I am automating a task using webbrowser control , the site display pages using frames. My issue is i get to a point , where i can see the webpage loaded properly on the webbrowser control ,but when it gets into the code and i see the html i see nothing.

I have seen other examples here too , but all of those do no return all the browser html.

What i get by using this:

                    HtmlWindow frame = webBrowser1.Document.Window.Frames[1];
                    string str = frame.Document.Body.OuterHtml;

Is just :

The main frame tag with attributes like SRC tag etc, is there any way how to handle this?Because as i can see the webpage completely loaded why do i not see the html?AS when i do that on the internet explorer i do see the pages source once loaded why not here?

ADDITIONAL INFO

There are two frames on the page :

i use this to as above:

HtmlWindow frame = webBrowser1.Document.Window.Frames[0];

        string str = frame.Document.Body.OuterHtml;

And i get the correct HTMl for the first frame but for the second one i only see:

<FRAMESET frameSpacing=1 border=1 borderColor=#ffffff frameBorder=0 rows=29,*><FRAME title="Edit Search" marginHeight=0 src="http://web2.westlaw.com/result/dctopnavigation.aspx?rs=WLW12.01&amp;ss=CXT&amp;cnt=DOC&amp;fcl=True&amp;cfid=1&amp;method=TNC&amp;service=Search&amp;fn=_top&amp;sskey=CLID_SSSA49266105122&amp;db=AK-CS&amp;fmqv=s&amp;srch=TRUE&amp;origin=Search&amp;vr=2.0&amp;cxt=RL&amp;rlt=CLID_QRYRLT803076105122&amp;query=%22LAND+USE%22&amp;mt=Westlaw&amp;rlti=1&amp;n=1&amp;rp=%2fsearch%2fdefault.wl&amp;rltdb=CLID_DB72585895122&amp;eq=search&amp;scxt=WL&amp;sv=Split" frameBorder=0 name=TopNav marginWidth=0 scrolling=no><FRAME title="Main Document" marginHeight=0 src="http://web2.westlaw.com/result/dccontent.aspx?rs=WLW12.01&amp;ss=CXT&amp;cnt=DOC&amp;fcl=True&amp;cfid=1&amp;method=TNC&amp;service=Search&amp;fn=_top&amp;sskey=CLID_SSSA49266105122&amp;db=AK-CS&amp;fmqv=s&amp;srch=TRUE&amp;origin=Search&amp;vr=2.0&amp;cxt=RL&amp;rlt=CLID_QRYRLT803076105122&amp;query=%22LAND+USE%22&amp;mt=Westlaw&amp;rlti=1&amp;n=1&amp;rp=%2fsearch%2fdefault.wl&amp;rltdb=CLID_DB72585895122&amp;eq=search&amp;scxt=WL&amp;sv=Split" frameBorder=0 borderColor=#ffffff name=content marginWidth=0><NOFRAMES></NOFRAMES></FRAMESET>

UPDATE

The two url of the frames are as follows :

Frame1 whose html i see

http://web2.westlaw.com/nav/NavBar.aspx?RS=WLW12.01&VR=2.0&SV=Split&FN=_top&MT=Westlaw&MST=

Frame2 whose html i do not see:

http://web2.westlaw.com/result/result.aspx?RP=/Search/default.wl&action=Search&CFID=1&DB=AK%2DCS&EQ=search&fmqv=s&Method=TNC&origin=Search&Query=%22LAND+USE%22&RLT=CLID%5FQRYRLT302424536122&RLTDB=CLID%5FDB6558157526122&Service=Search&SRCH=TRUE&SSKey=CLID%5FSSSA648523536122&RS=WLW12.01&VR=2.0&SV=Split&FN=_top&MT=Westlaw&MST=

And the properties of the second frame whose html i do not get are in the picture below:

enter image description here

Thank you

confusedMind
  • 2,573
  • 7
  • 33
  • 74

4 Answers4

1

I paid for the solution of the question above and it works 100 %.
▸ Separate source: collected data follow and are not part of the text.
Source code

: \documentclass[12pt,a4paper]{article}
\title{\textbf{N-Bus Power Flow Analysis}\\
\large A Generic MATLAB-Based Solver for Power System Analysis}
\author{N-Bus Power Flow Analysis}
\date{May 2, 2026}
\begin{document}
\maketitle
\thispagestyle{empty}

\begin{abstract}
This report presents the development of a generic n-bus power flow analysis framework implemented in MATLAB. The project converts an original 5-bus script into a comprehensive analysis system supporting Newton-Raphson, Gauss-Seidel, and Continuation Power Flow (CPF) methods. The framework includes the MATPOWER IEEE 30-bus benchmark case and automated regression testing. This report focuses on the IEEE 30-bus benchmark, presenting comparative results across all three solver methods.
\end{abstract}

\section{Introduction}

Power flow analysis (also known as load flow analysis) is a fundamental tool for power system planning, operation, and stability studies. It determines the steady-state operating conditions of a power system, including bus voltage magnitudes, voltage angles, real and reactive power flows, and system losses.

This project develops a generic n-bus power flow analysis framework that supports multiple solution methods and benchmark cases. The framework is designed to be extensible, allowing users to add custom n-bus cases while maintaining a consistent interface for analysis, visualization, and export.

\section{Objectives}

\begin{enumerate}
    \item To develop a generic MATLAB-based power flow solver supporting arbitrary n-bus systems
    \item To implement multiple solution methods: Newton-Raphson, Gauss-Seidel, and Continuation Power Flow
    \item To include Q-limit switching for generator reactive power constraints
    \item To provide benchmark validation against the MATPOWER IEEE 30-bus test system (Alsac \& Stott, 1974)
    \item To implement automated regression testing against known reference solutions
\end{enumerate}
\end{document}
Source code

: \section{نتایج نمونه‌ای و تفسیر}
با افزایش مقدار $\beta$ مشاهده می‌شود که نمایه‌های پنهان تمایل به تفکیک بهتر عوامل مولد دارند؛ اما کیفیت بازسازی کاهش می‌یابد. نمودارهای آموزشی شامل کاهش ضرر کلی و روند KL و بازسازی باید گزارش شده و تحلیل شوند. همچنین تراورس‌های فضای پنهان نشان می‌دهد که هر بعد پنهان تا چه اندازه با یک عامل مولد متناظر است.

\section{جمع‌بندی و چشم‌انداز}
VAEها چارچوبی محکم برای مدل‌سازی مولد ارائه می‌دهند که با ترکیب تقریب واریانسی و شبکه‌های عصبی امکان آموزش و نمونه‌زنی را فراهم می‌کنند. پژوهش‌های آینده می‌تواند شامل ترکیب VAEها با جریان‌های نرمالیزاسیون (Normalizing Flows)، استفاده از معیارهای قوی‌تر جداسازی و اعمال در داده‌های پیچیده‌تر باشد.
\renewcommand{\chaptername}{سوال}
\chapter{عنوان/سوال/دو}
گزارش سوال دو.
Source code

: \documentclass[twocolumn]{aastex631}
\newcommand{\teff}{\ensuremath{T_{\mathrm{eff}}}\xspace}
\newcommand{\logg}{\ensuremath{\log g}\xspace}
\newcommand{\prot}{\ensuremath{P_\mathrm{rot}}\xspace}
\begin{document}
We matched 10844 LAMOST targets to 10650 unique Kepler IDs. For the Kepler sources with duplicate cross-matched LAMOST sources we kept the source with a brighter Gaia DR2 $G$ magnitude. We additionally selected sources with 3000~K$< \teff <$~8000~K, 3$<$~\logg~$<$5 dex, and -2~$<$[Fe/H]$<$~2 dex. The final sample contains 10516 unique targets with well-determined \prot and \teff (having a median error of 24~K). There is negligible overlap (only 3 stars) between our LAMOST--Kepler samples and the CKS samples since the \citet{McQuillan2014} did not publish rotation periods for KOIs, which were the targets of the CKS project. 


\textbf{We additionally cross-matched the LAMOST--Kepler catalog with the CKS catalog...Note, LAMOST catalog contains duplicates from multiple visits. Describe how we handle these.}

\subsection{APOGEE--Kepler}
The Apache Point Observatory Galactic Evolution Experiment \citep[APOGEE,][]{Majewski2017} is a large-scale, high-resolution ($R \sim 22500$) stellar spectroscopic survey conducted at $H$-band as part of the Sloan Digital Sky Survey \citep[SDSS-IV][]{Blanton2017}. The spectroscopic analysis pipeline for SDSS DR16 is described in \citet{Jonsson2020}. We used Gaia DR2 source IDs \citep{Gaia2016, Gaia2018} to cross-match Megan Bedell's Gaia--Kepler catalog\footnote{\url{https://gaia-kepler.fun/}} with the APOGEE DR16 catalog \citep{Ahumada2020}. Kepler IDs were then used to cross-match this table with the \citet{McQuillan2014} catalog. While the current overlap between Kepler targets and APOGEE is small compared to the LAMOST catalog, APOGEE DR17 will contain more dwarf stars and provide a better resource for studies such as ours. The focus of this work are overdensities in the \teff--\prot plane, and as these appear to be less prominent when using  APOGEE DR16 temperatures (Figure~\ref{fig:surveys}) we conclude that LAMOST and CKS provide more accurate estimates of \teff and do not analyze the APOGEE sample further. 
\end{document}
What i did was use this function below and it returned me the count to the tag i was seeking which i could not find :S.. Use this to call the function listed below:

FillFrame(webBrowser1.Document.Window.Frames);



private void FillFrame(HtmlWindowCollection hwc)
        {


            if (hwc == null) return;
            foreach (HtmlWindow hw in hwc)
            {
                HtmlElement getSpanid = hw.Document.GetElementById("mDisplayCiteList_ctl00_mResultCountLabel");
                if (getSpanid != null)
                {

                    doccount = getSpanid.InnerText.Replace("Documents", "").Replace("Document", "").Trim();

                    break;
                }

                if (hw.Frames.Count > 0) FillFrame(hw.Frames);
            }


        }

Hope it helps people .

Thank you

confusedMind
  • 2,573
  • 7
  • 33
  • 74
0

For taking html you have to do it that way:

        WebClient client = new WebClient();
        string html = client.DownloadString(@"http://stackoverflow.com");

That's an example of course, you can change the address. By the way, you need using System.Net;

liran63
  • 1,300
  • 2
  • 15
  • 17
0

This works just fine...gets BODY element with all inner elements:

Somewhere in your Form code:

wb.Url = new Uri("http://stackoverflow.com");
wb.DocumentCompleted += new WebBrowserDocumentCompletedEventHandler(wbDocumentCompleted);

And here is wbDocumentCompleted:

void wb1DocumentCompleted(object sender, WebBrowserDocumentCompletedEventArgs e)
{
    var yourBodyHtml = wb.Document.Body.OuterHtml;
}

wb is System.Windows.Forms.WebBrowser

UPDATE:

The same as for the document, I think that your second frame is not loaded at the time you check for it's content...You can try solutions from this link. You will have to wait for your frames to be loaded in order to see its content.

Community
  • 1
  • 1
Aleksandar Vucetic
  • 14,715
  • 9
  • 53
  • 56
  • Nope as i said it only takes the frame tags, and the innerhtml of the frame is , however it is showing in the webpage :S// – confusedMind Feb 12 '12 at 10:41
  • I missed the fact that you have problems with frames. Take a look at my updated answer :). If it still doesn't work, can you please post your exact code in your question, because it might happen that there is something else you are doing wrong. – Aleksandar Vucetic Feb 12 '12 at 15:34
0

The most likely reason is that frame index 0 has the same domain name as the main/parent page, while the frame index 1 has a different domain name. Am I correct?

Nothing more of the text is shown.